■ **Work item**:
Lines with the word "Триггеры" are the answer; copy each of them from the data below.

■ **Exercise input**:
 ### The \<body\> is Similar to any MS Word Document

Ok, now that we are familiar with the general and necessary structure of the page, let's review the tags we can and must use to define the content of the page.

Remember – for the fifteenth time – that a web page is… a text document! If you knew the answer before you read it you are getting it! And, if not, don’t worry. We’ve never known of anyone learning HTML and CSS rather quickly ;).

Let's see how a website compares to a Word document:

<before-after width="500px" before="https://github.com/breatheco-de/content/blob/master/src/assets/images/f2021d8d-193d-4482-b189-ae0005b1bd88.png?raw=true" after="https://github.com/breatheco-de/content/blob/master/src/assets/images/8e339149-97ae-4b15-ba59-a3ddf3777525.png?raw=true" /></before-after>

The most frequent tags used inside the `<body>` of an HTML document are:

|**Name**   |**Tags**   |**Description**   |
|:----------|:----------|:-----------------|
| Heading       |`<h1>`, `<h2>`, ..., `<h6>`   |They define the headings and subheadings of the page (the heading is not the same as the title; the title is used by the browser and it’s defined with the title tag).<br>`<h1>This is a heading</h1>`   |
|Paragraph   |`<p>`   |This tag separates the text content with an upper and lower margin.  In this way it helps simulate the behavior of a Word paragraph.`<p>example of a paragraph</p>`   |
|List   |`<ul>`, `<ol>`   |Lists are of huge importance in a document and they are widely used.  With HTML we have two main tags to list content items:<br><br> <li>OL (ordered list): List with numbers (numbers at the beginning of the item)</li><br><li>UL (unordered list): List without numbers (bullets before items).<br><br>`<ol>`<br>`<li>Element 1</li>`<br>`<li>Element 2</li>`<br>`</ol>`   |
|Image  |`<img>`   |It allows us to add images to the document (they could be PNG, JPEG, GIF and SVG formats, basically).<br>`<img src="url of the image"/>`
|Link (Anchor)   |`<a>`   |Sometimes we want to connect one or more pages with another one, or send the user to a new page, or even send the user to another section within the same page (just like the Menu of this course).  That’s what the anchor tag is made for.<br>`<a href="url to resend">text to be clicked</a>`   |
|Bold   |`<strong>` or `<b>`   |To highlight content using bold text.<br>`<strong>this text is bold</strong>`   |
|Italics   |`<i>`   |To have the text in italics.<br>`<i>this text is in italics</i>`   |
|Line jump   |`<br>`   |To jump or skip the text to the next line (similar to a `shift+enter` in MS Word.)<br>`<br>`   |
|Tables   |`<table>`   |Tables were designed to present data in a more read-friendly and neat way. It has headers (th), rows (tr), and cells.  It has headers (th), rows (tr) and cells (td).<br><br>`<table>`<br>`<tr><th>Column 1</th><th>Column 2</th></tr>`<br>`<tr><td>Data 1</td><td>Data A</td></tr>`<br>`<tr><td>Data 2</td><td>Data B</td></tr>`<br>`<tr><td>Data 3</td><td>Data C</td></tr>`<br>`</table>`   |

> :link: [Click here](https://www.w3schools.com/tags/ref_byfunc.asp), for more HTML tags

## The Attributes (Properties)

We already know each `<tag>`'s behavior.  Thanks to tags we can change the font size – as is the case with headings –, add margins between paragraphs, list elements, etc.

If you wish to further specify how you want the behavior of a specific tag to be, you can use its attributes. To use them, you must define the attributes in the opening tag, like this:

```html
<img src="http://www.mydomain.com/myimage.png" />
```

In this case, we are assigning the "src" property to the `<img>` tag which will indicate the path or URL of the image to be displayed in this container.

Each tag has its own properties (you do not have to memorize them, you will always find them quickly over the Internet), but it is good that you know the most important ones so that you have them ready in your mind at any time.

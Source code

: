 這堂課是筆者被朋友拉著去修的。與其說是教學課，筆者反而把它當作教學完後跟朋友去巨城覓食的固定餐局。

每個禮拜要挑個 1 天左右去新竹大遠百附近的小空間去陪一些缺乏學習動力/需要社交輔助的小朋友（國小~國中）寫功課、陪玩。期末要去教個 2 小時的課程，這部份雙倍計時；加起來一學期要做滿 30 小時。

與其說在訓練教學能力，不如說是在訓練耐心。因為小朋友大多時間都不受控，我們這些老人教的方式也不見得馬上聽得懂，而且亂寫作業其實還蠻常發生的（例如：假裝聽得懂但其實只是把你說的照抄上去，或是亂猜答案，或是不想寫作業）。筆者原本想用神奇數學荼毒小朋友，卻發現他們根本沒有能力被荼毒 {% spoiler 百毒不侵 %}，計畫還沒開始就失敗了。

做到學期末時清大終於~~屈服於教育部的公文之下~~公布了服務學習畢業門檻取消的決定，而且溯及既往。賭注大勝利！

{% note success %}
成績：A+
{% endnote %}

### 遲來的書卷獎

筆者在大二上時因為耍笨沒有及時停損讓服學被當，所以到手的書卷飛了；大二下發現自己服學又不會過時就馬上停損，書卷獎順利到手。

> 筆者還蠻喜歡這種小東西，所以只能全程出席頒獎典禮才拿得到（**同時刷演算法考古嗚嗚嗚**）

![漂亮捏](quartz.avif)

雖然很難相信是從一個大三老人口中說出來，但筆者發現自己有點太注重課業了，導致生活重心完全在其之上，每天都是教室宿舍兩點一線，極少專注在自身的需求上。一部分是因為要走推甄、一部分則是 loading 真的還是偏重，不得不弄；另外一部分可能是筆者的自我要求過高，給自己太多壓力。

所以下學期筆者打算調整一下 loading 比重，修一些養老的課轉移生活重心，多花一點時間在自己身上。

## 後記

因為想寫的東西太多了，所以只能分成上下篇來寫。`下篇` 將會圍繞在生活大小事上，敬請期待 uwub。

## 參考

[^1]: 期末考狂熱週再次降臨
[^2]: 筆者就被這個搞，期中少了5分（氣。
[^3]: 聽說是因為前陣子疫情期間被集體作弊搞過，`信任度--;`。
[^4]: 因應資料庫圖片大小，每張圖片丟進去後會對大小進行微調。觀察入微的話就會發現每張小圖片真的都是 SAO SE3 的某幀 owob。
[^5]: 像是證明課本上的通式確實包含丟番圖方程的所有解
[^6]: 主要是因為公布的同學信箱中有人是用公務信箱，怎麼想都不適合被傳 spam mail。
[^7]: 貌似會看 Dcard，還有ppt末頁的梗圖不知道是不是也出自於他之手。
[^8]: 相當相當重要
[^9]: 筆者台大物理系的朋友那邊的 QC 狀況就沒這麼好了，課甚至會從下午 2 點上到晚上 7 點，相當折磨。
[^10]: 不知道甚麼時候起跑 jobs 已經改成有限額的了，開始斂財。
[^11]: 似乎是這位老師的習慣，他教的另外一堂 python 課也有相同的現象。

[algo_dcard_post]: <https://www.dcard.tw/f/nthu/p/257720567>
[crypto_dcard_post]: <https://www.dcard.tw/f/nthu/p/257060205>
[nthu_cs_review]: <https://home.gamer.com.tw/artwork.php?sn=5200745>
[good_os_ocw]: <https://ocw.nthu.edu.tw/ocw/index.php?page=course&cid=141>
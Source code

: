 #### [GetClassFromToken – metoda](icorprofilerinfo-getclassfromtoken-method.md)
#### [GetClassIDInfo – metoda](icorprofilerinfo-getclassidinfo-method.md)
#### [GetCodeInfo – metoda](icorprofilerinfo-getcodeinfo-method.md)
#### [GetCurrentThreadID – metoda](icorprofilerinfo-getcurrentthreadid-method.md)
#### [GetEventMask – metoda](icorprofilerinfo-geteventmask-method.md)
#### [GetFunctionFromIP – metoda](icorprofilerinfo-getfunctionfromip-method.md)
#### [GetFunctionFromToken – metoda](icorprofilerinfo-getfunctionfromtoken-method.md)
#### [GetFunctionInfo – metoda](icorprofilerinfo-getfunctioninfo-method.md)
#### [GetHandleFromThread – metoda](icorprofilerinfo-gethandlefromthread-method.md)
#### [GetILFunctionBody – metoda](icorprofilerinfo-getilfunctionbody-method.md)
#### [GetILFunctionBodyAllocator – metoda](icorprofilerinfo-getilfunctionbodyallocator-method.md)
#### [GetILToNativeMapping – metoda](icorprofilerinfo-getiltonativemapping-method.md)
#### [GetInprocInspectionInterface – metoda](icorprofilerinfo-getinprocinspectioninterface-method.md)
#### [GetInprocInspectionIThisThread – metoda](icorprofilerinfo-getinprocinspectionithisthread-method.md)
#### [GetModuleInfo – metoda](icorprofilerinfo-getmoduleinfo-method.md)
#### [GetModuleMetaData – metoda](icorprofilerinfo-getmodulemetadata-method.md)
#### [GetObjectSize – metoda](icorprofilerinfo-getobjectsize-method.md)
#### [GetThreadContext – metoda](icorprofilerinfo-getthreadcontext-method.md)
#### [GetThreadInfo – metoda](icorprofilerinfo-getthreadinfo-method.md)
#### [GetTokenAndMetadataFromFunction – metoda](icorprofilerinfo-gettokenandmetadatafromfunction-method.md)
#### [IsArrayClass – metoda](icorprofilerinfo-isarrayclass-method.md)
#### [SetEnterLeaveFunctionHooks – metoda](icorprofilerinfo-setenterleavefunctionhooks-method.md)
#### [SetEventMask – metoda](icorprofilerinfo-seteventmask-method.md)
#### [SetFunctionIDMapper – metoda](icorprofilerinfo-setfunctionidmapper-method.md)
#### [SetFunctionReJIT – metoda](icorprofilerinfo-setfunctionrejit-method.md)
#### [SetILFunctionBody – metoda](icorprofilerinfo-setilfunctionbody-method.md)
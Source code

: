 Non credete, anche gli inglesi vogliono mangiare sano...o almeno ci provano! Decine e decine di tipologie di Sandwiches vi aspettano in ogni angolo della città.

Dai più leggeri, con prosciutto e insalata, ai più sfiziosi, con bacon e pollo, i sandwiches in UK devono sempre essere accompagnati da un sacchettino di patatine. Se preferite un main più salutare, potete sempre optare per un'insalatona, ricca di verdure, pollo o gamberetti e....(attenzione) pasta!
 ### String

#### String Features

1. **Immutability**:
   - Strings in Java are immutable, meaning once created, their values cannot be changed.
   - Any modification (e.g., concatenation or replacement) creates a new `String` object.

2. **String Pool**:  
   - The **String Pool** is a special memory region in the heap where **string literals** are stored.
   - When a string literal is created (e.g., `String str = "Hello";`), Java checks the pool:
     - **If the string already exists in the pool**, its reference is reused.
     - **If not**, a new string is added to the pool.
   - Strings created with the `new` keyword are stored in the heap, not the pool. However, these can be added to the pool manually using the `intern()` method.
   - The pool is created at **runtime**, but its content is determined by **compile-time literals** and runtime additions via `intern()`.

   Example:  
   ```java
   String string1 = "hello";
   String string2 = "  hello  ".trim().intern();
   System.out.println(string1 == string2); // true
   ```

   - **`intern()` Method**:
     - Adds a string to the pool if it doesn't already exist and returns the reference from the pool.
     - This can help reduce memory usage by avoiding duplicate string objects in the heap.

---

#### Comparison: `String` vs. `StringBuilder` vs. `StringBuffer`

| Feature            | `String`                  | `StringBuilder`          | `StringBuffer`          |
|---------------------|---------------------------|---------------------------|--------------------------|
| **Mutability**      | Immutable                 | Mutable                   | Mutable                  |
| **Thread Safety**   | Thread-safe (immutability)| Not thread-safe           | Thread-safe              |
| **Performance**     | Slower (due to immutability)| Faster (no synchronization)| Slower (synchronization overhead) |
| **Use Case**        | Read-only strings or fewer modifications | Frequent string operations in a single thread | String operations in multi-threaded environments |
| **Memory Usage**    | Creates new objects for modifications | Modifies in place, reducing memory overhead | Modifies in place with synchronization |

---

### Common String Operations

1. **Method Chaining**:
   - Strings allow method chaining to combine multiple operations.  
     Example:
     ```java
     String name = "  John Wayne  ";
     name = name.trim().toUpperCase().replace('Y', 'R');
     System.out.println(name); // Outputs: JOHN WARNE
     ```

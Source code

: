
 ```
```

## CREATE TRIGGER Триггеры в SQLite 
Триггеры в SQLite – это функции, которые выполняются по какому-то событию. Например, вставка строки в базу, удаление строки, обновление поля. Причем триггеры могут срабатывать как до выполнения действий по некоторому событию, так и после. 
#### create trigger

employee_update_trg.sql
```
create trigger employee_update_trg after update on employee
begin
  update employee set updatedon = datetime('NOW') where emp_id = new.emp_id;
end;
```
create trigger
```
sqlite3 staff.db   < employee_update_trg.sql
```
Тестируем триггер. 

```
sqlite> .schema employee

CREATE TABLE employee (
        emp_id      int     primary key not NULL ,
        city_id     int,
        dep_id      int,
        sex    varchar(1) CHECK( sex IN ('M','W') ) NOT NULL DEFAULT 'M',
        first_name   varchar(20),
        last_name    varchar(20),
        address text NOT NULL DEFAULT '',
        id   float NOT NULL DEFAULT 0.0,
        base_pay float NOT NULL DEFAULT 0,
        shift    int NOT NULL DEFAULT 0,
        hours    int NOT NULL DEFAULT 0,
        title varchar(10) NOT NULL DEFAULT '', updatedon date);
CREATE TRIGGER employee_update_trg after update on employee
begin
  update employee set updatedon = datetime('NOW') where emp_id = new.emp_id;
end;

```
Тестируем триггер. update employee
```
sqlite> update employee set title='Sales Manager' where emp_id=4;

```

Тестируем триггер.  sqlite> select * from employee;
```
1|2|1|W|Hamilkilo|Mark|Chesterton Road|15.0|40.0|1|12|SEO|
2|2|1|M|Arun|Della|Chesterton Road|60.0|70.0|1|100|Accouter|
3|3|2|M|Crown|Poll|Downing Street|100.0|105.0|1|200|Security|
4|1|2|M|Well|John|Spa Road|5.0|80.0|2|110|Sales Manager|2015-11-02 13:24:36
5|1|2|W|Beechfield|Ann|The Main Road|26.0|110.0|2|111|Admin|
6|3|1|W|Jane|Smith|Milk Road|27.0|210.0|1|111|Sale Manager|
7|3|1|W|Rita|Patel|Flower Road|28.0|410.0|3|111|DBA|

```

■ **Solution to this task**:
## CREATE TRIGGER Триггеры в SQLite 
Триггеры в SQLite – это функции, которые выполняются по какому-то событию. Например, вставка строки в базу, удаление строки, обновление поля. Причем триггеры могут срабатывать как до выполнения действий по некоторому событию, так и после. 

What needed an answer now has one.